• DESCRIPTION OF THE TASK
Every line in the records below with the string "volume" is to be copied out.

---------- DATA ----------

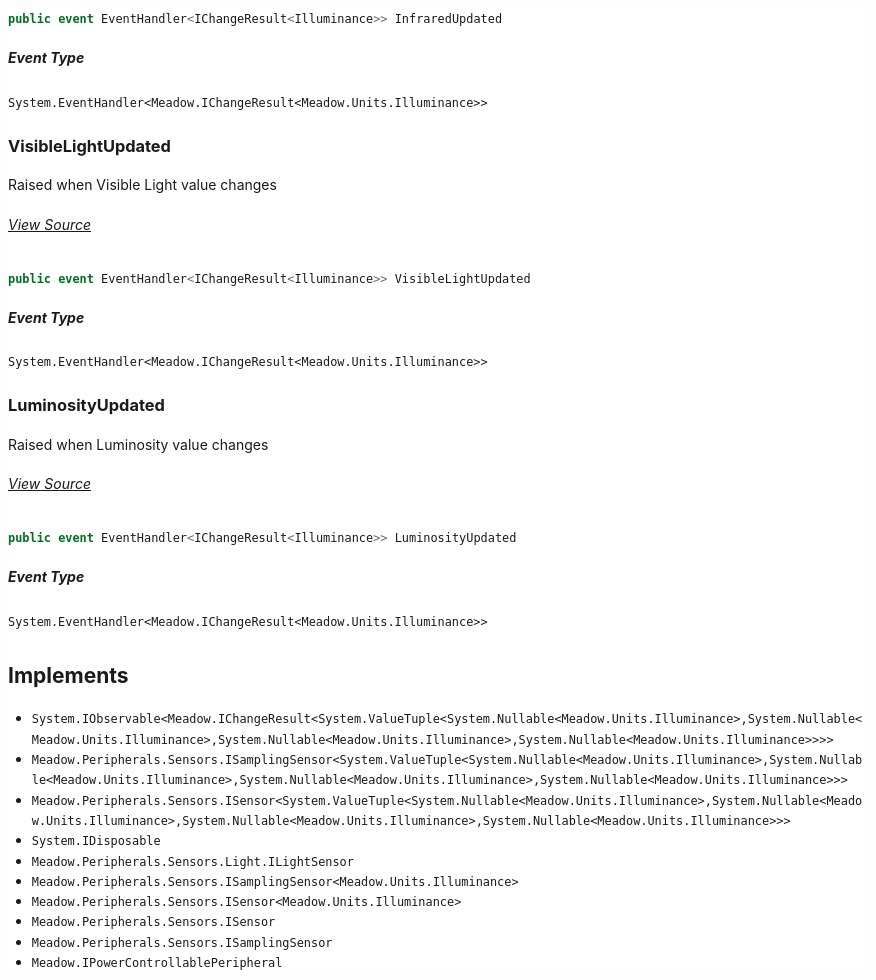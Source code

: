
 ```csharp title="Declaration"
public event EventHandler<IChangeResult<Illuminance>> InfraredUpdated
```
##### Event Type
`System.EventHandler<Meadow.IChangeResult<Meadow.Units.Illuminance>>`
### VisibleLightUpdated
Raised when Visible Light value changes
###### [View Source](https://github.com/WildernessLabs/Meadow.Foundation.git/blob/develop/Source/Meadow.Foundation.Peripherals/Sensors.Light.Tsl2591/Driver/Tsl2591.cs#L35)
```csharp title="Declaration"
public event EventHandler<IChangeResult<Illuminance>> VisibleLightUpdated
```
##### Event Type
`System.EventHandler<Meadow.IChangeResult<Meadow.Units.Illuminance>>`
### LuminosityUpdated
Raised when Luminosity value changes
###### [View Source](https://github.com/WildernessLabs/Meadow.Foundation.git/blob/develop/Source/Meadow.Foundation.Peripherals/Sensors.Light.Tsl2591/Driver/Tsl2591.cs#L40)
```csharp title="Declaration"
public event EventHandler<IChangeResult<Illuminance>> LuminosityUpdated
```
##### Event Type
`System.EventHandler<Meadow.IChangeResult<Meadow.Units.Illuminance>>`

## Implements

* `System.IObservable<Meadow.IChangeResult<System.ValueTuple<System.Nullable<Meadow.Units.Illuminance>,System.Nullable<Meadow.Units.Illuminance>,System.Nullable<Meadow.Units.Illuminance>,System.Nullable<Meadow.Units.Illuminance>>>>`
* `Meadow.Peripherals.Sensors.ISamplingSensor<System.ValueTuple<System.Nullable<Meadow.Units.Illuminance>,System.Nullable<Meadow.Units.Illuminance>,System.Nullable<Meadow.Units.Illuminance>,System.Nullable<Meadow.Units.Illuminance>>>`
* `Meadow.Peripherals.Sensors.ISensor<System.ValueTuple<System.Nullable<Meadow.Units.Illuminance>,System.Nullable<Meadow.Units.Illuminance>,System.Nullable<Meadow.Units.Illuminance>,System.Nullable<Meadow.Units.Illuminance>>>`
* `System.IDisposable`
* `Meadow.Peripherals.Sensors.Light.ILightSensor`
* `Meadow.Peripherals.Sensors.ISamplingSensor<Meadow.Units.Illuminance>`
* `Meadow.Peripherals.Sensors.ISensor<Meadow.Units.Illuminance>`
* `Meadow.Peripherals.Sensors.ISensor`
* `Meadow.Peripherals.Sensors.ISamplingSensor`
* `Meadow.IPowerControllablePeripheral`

----------
---------- DATA ----------

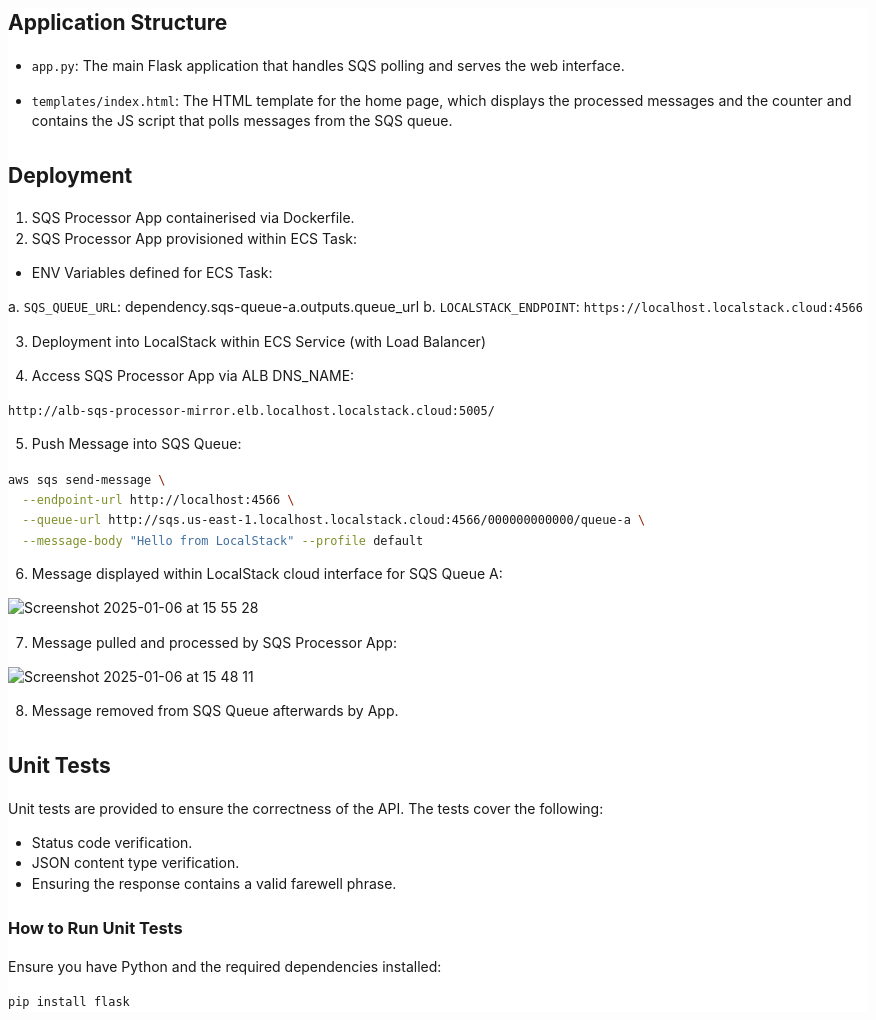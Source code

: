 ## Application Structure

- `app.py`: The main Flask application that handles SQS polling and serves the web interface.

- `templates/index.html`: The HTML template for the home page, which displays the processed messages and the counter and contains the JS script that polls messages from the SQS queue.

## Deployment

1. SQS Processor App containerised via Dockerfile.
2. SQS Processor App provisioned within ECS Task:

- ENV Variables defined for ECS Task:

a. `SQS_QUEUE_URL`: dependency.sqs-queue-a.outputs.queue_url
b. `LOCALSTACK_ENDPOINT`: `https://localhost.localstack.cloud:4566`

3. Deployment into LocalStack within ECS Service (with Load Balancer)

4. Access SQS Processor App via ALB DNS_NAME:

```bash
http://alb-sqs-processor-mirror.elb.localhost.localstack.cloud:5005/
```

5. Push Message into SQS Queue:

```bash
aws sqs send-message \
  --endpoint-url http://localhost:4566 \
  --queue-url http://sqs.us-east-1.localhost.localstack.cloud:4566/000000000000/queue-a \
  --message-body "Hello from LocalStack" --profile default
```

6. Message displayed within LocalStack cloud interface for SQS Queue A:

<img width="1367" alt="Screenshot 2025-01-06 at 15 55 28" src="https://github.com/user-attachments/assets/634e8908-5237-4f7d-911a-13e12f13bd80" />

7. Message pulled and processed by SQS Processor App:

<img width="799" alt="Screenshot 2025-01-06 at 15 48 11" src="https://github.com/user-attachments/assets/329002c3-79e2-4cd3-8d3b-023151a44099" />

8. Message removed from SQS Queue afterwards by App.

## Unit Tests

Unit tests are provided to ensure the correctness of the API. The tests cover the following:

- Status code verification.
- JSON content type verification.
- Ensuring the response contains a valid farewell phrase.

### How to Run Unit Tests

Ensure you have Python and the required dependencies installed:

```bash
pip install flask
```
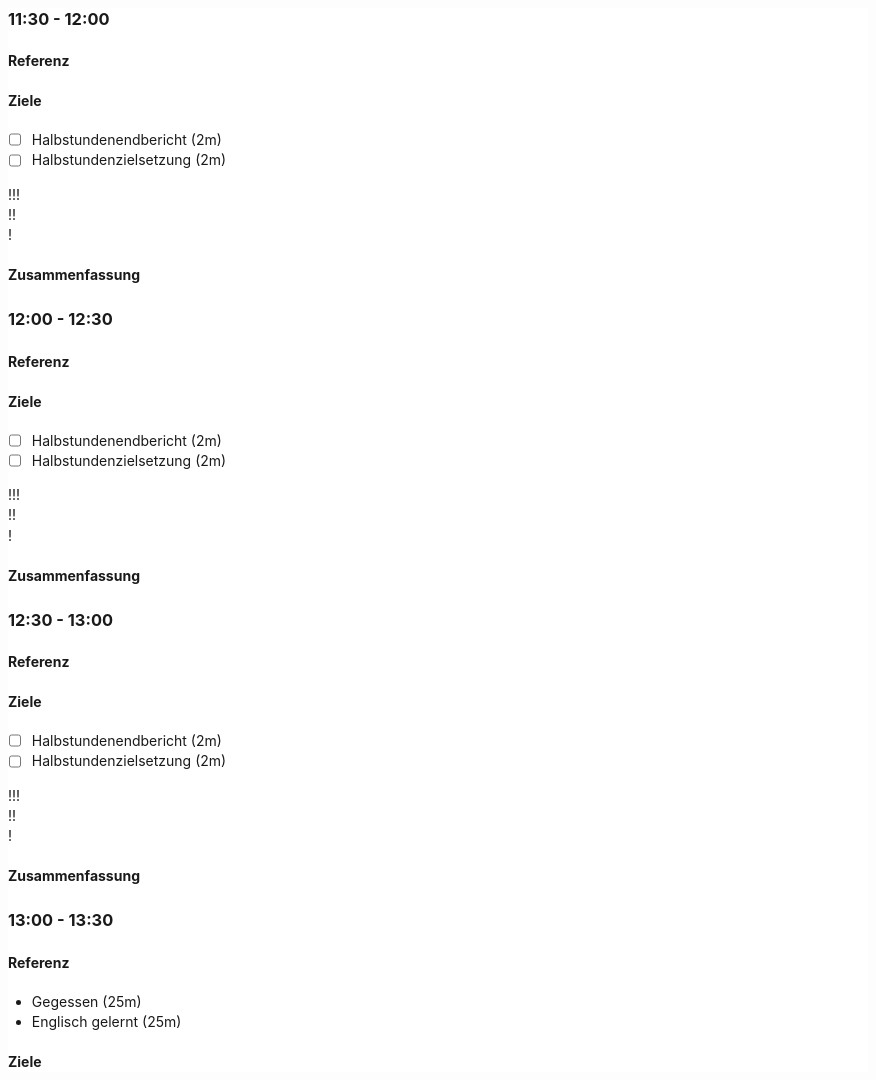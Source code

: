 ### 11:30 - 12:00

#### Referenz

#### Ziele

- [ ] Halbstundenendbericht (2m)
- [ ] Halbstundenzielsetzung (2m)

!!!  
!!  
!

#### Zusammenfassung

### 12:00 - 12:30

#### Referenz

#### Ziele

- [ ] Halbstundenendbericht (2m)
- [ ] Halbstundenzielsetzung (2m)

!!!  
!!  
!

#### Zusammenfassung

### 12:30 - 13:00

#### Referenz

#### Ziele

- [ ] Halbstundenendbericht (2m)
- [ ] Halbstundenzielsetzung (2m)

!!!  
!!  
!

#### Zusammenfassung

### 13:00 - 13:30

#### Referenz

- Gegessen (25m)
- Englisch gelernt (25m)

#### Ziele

----------
---------- DATA ----------

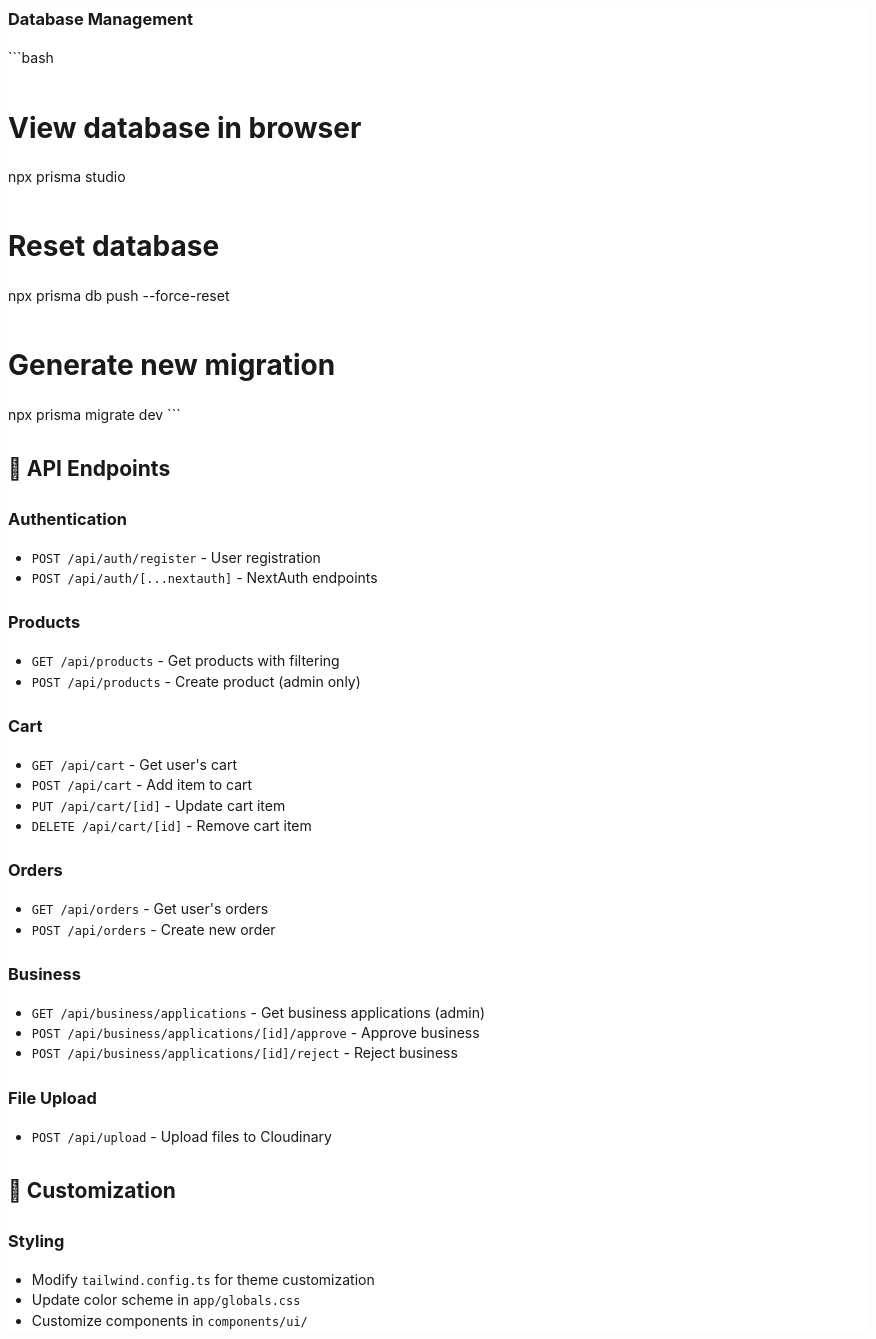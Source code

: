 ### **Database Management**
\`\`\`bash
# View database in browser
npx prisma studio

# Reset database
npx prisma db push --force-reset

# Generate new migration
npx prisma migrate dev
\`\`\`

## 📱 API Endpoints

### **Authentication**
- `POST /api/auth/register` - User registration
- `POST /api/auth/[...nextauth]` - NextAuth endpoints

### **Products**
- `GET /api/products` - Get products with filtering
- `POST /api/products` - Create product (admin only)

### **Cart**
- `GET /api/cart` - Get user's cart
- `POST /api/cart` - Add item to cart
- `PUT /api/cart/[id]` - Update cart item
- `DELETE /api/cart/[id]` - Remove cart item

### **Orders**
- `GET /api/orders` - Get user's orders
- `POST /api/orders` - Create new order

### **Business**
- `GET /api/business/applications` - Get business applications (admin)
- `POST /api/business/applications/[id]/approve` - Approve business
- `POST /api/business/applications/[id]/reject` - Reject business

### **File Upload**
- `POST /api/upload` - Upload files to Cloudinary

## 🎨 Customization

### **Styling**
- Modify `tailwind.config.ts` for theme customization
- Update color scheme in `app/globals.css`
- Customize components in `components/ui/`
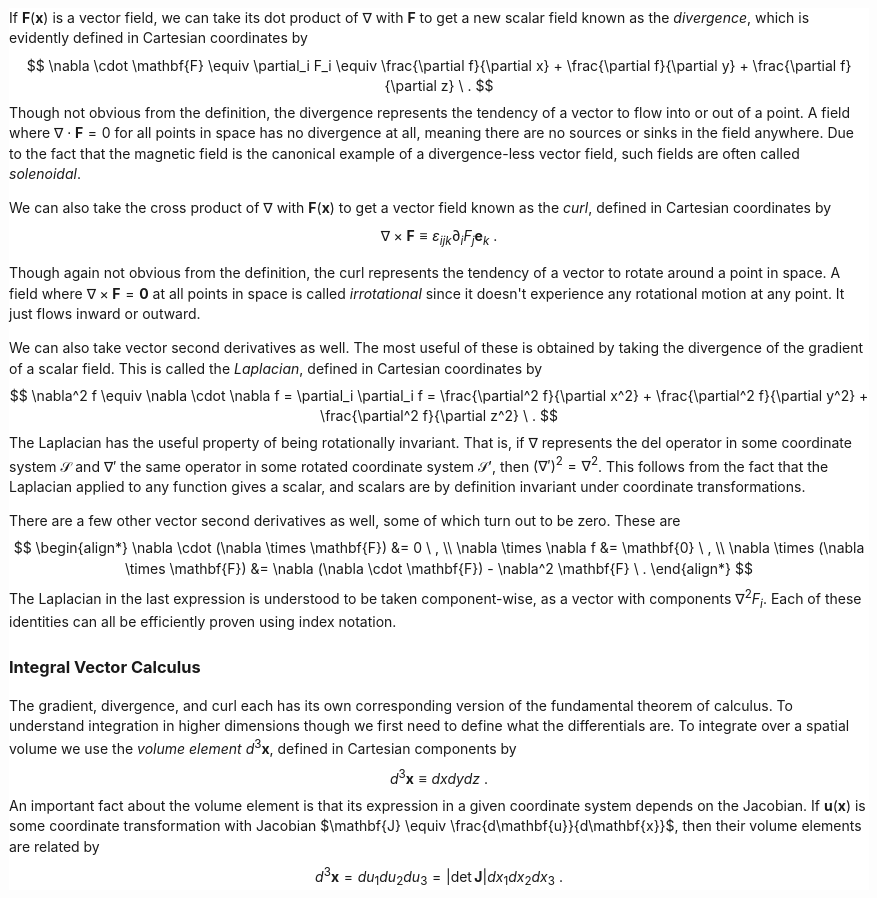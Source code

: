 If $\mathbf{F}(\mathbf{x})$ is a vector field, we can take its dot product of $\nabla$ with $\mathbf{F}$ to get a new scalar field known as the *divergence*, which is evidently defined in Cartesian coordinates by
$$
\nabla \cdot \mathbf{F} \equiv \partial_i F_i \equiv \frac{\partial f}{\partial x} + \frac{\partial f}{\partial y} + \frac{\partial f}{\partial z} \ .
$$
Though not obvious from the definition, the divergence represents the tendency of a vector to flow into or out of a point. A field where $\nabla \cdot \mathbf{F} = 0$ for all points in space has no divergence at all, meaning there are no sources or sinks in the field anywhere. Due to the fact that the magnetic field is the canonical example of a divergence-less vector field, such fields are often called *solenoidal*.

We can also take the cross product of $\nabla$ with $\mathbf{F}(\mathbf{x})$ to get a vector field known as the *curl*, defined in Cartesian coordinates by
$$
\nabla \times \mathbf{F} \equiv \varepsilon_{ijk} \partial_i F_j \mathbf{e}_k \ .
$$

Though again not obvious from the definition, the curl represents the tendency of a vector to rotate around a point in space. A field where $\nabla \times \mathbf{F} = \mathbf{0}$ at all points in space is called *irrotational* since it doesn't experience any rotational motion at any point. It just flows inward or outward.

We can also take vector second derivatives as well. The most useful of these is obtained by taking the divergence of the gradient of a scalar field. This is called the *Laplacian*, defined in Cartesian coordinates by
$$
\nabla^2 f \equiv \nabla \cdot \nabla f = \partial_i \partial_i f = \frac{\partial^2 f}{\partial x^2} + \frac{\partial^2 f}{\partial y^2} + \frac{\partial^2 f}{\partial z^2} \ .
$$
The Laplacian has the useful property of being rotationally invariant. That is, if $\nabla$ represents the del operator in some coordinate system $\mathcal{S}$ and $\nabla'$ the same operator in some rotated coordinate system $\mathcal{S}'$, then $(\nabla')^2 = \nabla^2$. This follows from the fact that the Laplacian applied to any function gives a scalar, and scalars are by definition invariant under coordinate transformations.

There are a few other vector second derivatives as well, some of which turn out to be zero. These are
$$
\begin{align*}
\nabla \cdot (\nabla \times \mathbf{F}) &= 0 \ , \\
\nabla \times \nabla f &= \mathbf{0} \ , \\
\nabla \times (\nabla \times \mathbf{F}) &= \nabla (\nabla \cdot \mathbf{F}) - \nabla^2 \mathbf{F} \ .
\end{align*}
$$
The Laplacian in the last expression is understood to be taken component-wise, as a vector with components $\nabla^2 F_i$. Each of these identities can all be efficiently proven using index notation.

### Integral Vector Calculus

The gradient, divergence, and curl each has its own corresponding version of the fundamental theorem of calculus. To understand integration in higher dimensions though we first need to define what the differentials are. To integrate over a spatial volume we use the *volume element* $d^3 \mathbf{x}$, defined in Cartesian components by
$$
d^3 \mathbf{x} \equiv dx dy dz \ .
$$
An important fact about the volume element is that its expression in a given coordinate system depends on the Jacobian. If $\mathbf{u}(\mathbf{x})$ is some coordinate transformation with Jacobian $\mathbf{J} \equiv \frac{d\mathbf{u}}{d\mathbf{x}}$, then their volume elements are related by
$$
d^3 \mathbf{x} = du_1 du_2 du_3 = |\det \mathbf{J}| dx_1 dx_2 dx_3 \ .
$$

----------

• PROBLEM SOLUTION
The gradient, divergence, and curl each has its own corresponding version of the fundamental theorem of calculus. To understand integration in higher dimensions though we first need to define what the differentials are. To integrate over a spatial volume we use the *volume element* $d^3 \mathbf{x}$, defined in Cartesian components by
An important fact about the volume element is that its expression in a given coordinate system depends on the Jacobian. If $\mathbf{u}(\mathbf{x})$ is some coordinate transformation with Jacobian $\mathbf{J} \equiv \frac{d\mathbf{u}}{d\mathbf{x}}$, then their volume elements are related by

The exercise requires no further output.